Do they? Perhaps they do, I don’t know. I’d have thought we’ve grown out of the injunction to replicate. The call of the modern age is (faux)individualism, development and indulgence, and the white picket fence mentality is now a lived cliché, at least in the West. According to Gore Vidal, “Men and women are dispensable carriers, respectively, of seed and eggs; programmed to mate and die, mate and die, mate and die. One can see why “love” was invented by some artist who found depressing the dull mechanics of our mindless mission to be fruitful and multiply”. It seems to me we’re being reprogrammed, to consume abortively, and needn’t “take on the load of reproduction and years of nurture” with the same mechanical attitude. Indeed from our present vantage, how can we reflect on marriage as anything but a make-shift and disastrous institution from the beginning? Maybe daycare’s a better option for kids than generally dysfunctional families? Now that women are protected by law and welfare, or can combine careers and families, surely we can segregate the sexes and hand the prime responsibility of child-rearing over to professionals and the State?
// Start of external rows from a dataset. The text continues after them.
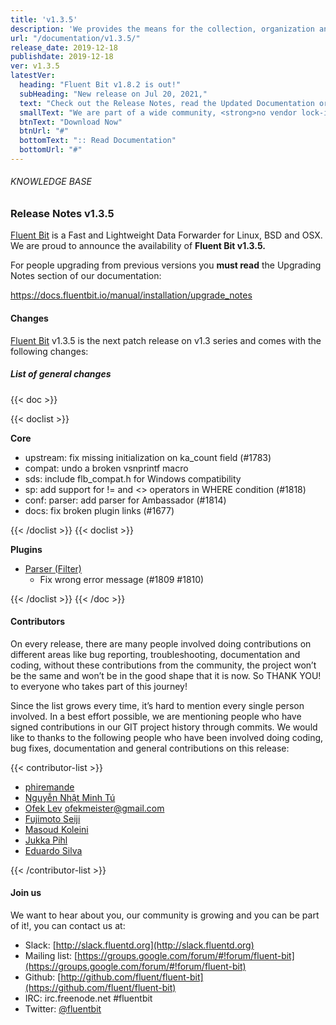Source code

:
 ```yaml
---
title: 'v1.3.5'
description: 'We provides the means for the collection, organization and computerized retrieval of knowledgeand Lightweight Data Forwarder for Linux, BSD and OSX. We are proud to announce the availability of Fluent Bit v1.3.5.'
url: "/documentation/v1.3.5/"
release_date: 2019-12-18
publishdate: 2019-12-18
ver: v1.3.5
latestVer:
  heading: "Fluent Bit v1.8.2 is out!"
  subHeading: "New release on Jul 20, 2021,"
  text: "Check out the Release Notes, read the Updated Documentation or jump directly to the Downloads Section."
  smallText: "We are part of a wide community, <strong>no vendor lock-in.</strong>"
  btnText: "Download Now"
  btnUrl: "#"
  bottomText: ":: Read Documentation"
  bottomUrl: "#"
---
```


###### KNOWLEDGE BASE

### Release Notes v1.3.5

[Fluent Bit](https://fluentbit.io/) is a Fast and Lightweight Data Forwarder for Linux, BSD and OSX. We are proud to announce the availability of **Fluent Bit v1.3.5.**

For people upgrading from previous versions you **must read** the Upgrading Notes section of our documentation:

https://docs.fluentbit.io/manual/installation/upgrade_notes

#### Changes

[Fluent Bit](https://fluentbit.io) v1.3.5 is the next patch release on v1.3 series and comes with the following changes:

##### List of general changes

{{< doc >}}

{{< doclist >}}

**Core**

* upstream: fix missing initialization on ka_count field (#1783)
* compat: undo a broken vsnprintf macro
* sds: include flb_compat.h for Windows compatibility
* sp: add support for != and <> operators in WHERE condition (#1818)
* conf: parser: add parser for Ambassador (#1814)
* docs: fix broken plugin links (#1677)

{{< /doclist >}}
{{< doclist >}}

**Plugins**

* [Parser (Filter)](https://docs.fluentbit.io/manual/filter/parser/)
  * Fix wrong error message (#1809 #1810)

{{< /doclist >}}
{{< /doc >}}

#### Contributors

On every release, there are many people involved doing contributions on different areas like bug reporting, troubleshooting, documentation and coding, without these contributions from the community, the project won’t be the same and won’t be in the good shape that it is now. So THANK YOU! to everyone who takes part of this journey!

Since the list grows every time, it’s hard to mention every single person involved. In a best effort possible, we are mentioning people who have signed contributions in our GIT project history through commits. We would like to thanks to the following people who have been involved doing coding, bug fixes, documentation and general contributions on this release:

{{< contributor-list >}}

* [phiremande](https://github.com/phiremande)
* [Nguyễn Nhật Minh Tú](https://github.com/cpfriend1721994)
* [Ofek Lev](https://github.com/ofek) [ofekmeister@gmail.com](mailto:ofekmeister@gmail.com)
* [Fujimoto Seiji](https://github.com/fujimotos)
* [Masoud Koleini](https://github.com/koleini)
* [Jukka Pihl](https://github.com/bluebike)
* [Eduardo Silva](https://github.com/edsiper)

{{< /contributor-list >}}

#### Join us

We want to hear about you, our community is growing and you can be part of it!, you can contact us at:

* Slack: [http://slack.fluentd.org](http://slack.fluentd.org)
* Mailing list: [https://groups.google.com/forum/#!forum/fluent-bit](https://groups.google.com/forum/#!forum/fluent-bit)
* Github: [http://github.com/fluent/fluent-bit](https://github.com/fluent/fluent-bit)
* IRC: irc.freenode.net #fluentbit
* Twitter: [@fluentbit](https://twitter.com/fluentbit)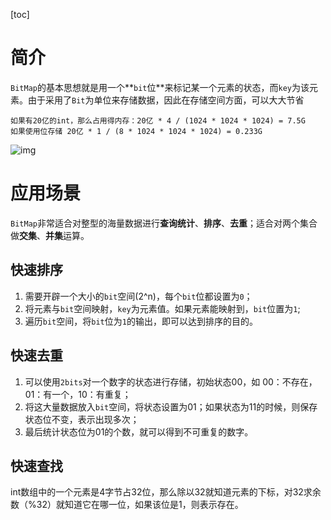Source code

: [toc]

# 简介

`BitMap`的基本思想就是用一个**`bit`位**来标记某一个元素的状态，而`key`为该元素。由于采用了`Bit`为单位来存储数据，因此在存储空间方面，可以大大节省

```
如果有20亿的int，那么占用得内存：20亿 * 4 / (1024 * 1024 * 1024) = 7.5G
如果使用位存储 20亿 * 1 / (8 * 1024 * 1024 * 1024) = 0.233G
```

![img](https://raw.githubusercontent.com/win-shy/pic/master/pic/bitmap01.png)

# 应用场景

`BitMap`非常适合对整型的海量数据进行**查询统计**、**排序**、**去重**；适合对两个集合做**交集**、**并集**运算。

## 快速排序

1.  需要开辟一个大小的`bit`空间(2^n)，每个`bit`位都设置为`0`；
2. 将元素与`bit`空间映射，`key`为元素值。如果元素能映射到，`bit`位置为`1`;
3. 遍历`bit`空间，将`bit`位为`1`的输出，即可以达到排序的目的。

## 快速去重

1. 可以使用`2bits`对一个数字的状态进行存储，初始状态00，如 00：不存在，01：有一个，10：有重复；
2. 将这大量数据放入`bit`空间，将状态设置为01；如果状态为11的时候，则保存状态位不变，表示出现多次；
3. 最后统计状态位为01的个数，就可以得到不可重复的数字。

## 快速查找

int数组中的一个元素是4字节占32位，那么除以32就知道元素的下标，对32求余数（%32）就知道它在哪一位，如果该位是1，则表示存在。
This is women’s logical next step, from the dubious protection of men to the haven of the State. Jocelynne Scutt bemoans the “struggle against the imposition of religion and the notion that women are and should be subject to male authority”, yet she’s trying to preserve the integrity of a religious institution and the nuclear family—a redundant patriarchal compromise, opposed originally against the greater dangers of nature and the elements.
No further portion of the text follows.